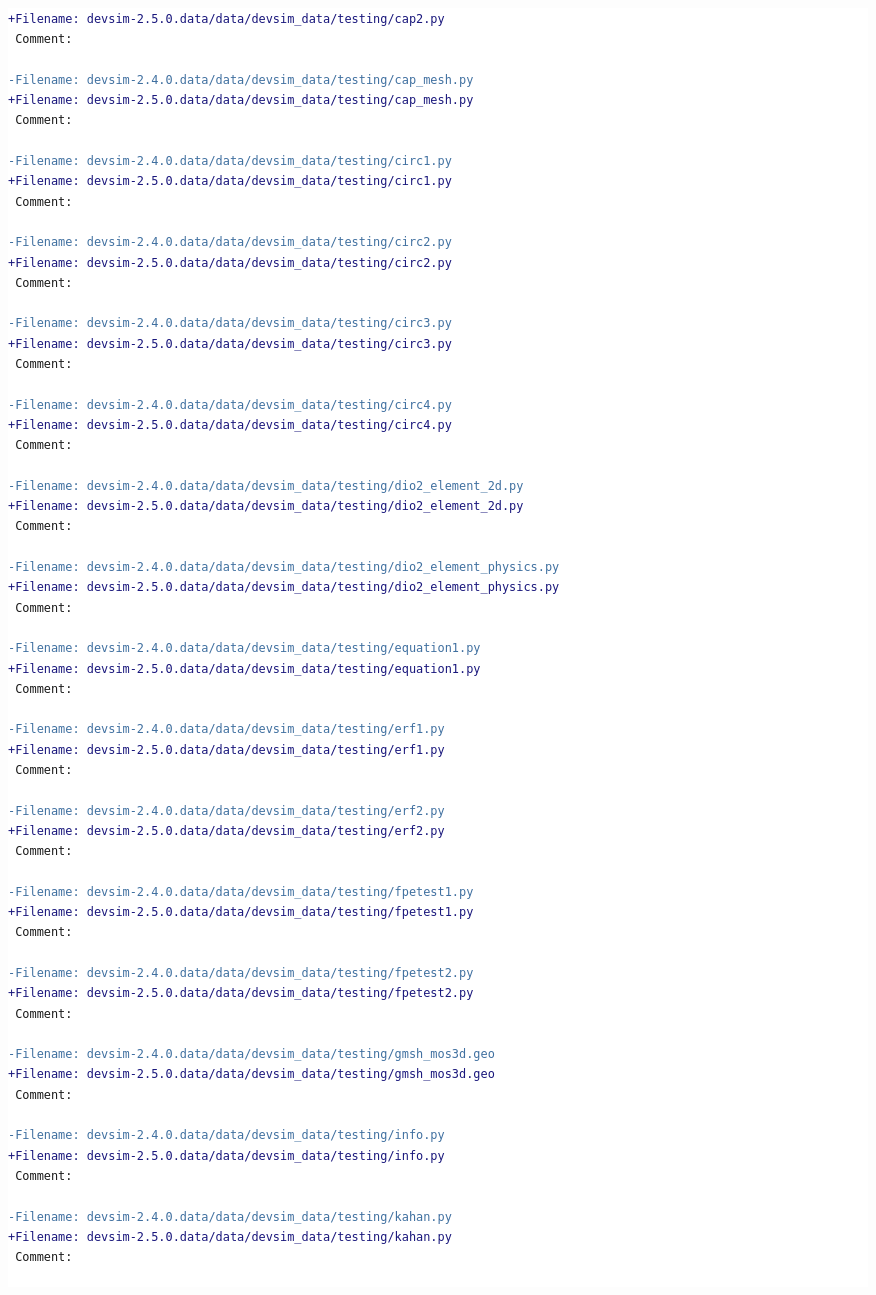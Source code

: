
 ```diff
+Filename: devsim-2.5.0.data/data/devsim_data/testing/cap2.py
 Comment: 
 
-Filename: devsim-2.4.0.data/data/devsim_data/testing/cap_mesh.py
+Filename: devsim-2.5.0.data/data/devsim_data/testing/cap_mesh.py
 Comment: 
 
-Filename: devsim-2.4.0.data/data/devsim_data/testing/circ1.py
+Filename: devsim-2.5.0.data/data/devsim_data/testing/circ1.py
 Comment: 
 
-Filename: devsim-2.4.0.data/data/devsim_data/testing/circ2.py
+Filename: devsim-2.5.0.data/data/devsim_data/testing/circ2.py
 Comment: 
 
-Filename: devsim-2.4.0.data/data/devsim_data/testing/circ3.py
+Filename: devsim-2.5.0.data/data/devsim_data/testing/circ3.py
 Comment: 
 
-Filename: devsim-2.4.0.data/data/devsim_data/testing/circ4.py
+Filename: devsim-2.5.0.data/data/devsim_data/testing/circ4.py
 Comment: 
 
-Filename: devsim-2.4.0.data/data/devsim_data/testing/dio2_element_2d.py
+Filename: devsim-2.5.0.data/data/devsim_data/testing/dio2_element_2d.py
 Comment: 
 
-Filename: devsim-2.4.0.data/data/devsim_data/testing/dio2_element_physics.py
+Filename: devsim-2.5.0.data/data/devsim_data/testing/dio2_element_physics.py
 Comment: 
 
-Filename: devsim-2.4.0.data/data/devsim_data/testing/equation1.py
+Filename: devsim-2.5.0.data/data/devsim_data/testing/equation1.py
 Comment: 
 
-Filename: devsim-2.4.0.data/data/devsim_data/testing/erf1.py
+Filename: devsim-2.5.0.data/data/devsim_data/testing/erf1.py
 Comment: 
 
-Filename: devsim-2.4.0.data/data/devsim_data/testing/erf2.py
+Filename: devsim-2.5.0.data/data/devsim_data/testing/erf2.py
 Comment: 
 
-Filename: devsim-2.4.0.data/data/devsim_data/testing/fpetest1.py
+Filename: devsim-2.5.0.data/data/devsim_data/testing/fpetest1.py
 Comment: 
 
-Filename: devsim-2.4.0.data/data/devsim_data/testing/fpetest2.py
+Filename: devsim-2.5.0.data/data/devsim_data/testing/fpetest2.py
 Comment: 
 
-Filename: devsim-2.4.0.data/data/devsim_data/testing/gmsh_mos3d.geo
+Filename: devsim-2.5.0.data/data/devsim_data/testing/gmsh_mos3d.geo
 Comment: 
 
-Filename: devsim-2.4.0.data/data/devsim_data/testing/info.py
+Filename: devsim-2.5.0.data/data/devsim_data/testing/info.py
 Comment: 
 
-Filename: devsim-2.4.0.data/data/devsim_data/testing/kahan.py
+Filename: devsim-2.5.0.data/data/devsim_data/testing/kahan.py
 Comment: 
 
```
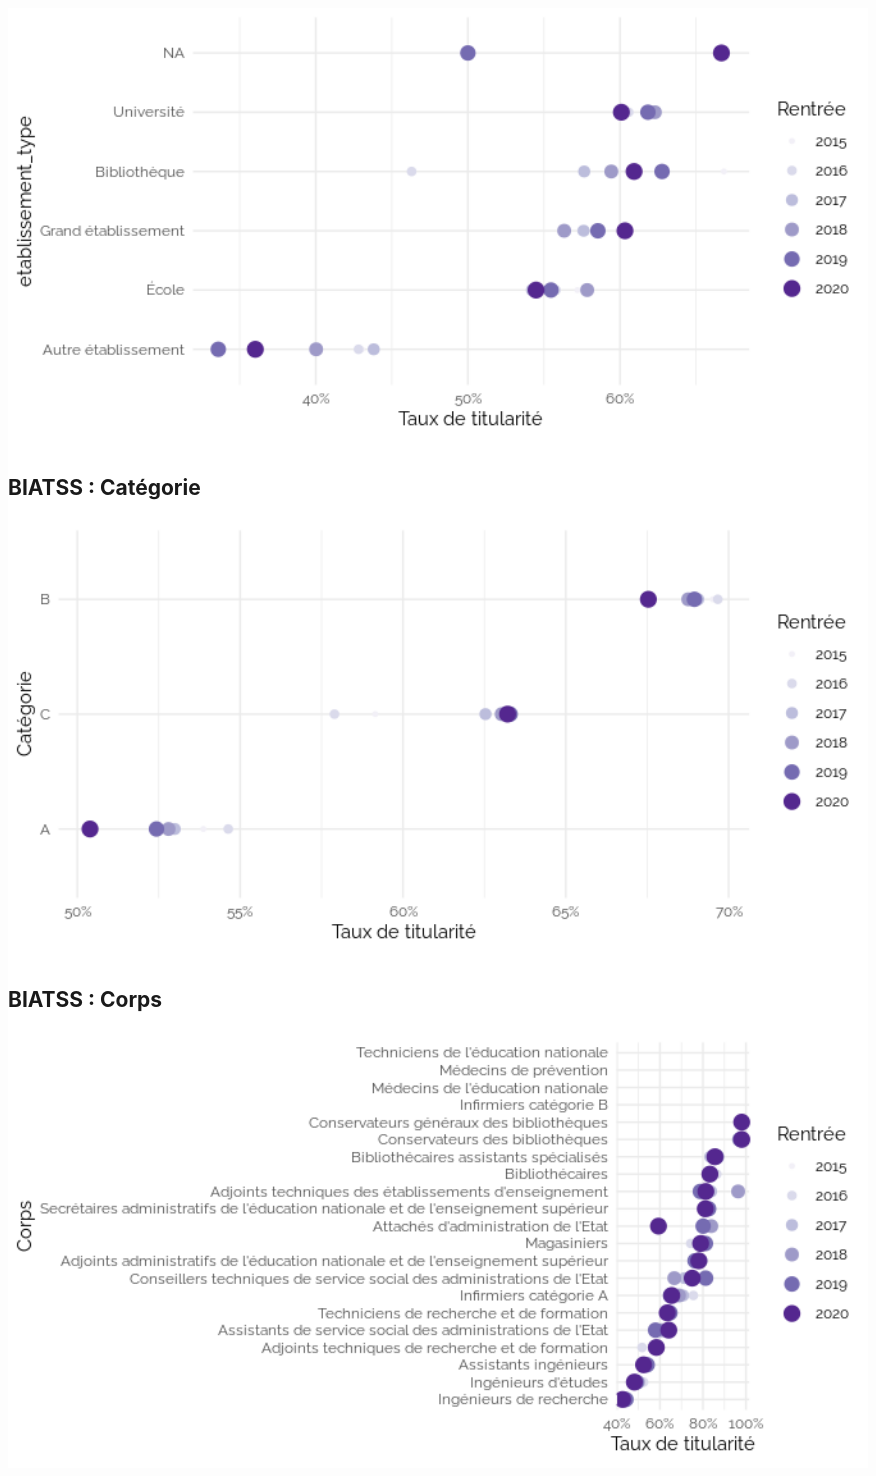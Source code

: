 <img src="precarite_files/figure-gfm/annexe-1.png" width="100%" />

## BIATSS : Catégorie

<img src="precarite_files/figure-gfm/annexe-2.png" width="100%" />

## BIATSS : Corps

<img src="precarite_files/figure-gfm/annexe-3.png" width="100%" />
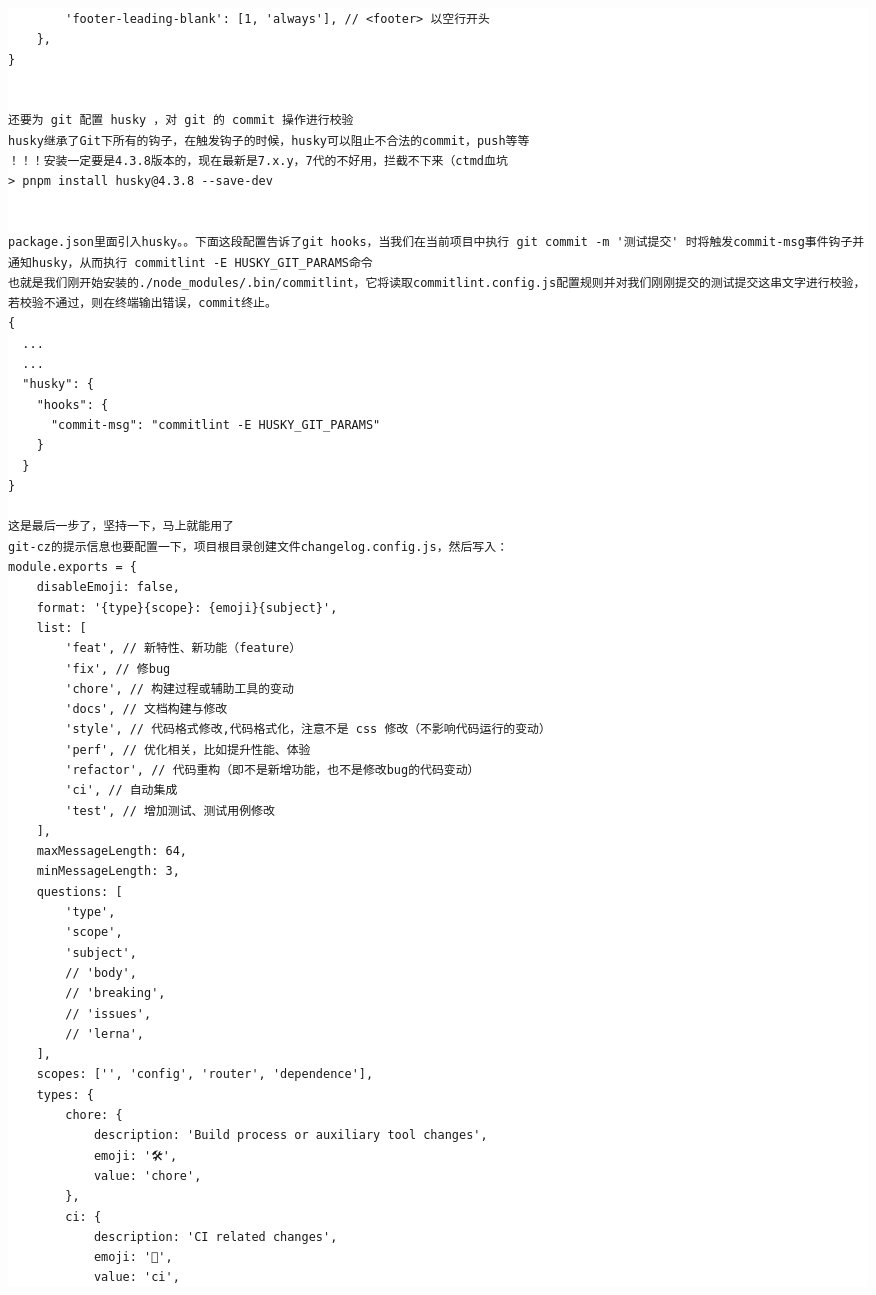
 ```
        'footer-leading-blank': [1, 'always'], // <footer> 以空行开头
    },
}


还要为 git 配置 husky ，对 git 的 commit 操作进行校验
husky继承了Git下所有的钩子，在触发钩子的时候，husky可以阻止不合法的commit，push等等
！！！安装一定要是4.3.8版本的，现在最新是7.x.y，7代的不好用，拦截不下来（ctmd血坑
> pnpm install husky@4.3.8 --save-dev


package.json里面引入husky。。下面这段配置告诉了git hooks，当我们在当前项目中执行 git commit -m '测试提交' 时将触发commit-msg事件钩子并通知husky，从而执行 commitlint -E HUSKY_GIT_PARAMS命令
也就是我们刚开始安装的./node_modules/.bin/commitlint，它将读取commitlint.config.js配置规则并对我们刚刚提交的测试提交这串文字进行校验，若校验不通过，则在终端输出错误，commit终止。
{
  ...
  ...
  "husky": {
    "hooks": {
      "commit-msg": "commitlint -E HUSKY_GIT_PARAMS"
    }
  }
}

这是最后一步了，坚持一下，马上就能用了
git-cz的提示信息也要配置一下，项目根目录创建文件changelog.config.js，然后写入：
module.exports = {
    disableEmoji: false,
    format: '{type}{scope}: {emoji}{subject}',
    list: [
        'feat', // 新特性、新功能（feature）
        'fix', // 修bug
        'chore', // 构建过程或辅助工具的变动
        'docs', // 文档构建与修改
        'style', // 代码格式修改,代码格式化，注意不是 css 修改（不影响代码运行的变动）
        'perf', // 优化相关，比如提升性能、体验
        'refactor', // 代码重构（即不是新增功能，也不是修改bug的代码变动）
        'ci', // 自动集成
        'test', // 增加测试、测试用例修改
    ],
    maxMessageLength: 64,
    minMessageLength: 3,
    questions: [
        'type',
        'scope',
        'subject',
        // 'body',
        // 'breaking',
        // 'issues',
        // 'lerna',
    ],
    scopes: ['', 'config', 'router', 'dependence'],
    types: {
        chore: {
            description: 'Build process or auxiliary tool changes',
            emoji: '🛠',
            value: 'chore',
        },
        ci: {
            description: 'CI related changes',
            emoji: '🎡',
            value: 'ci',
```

-.-.-

*What is being asked:* Starting from the records above, filter out all lines except those containing the word "figure".

*Solution for this exercise:*
: <img src="precarite_files/figure-gfm/annexe-1.png" width="100%" />
<img src="precarite_files/figure-gfm/annexe-2.png" width="100%" />
<img src="precarite_files/figure-gfm/annexe-3.png" width="100%" />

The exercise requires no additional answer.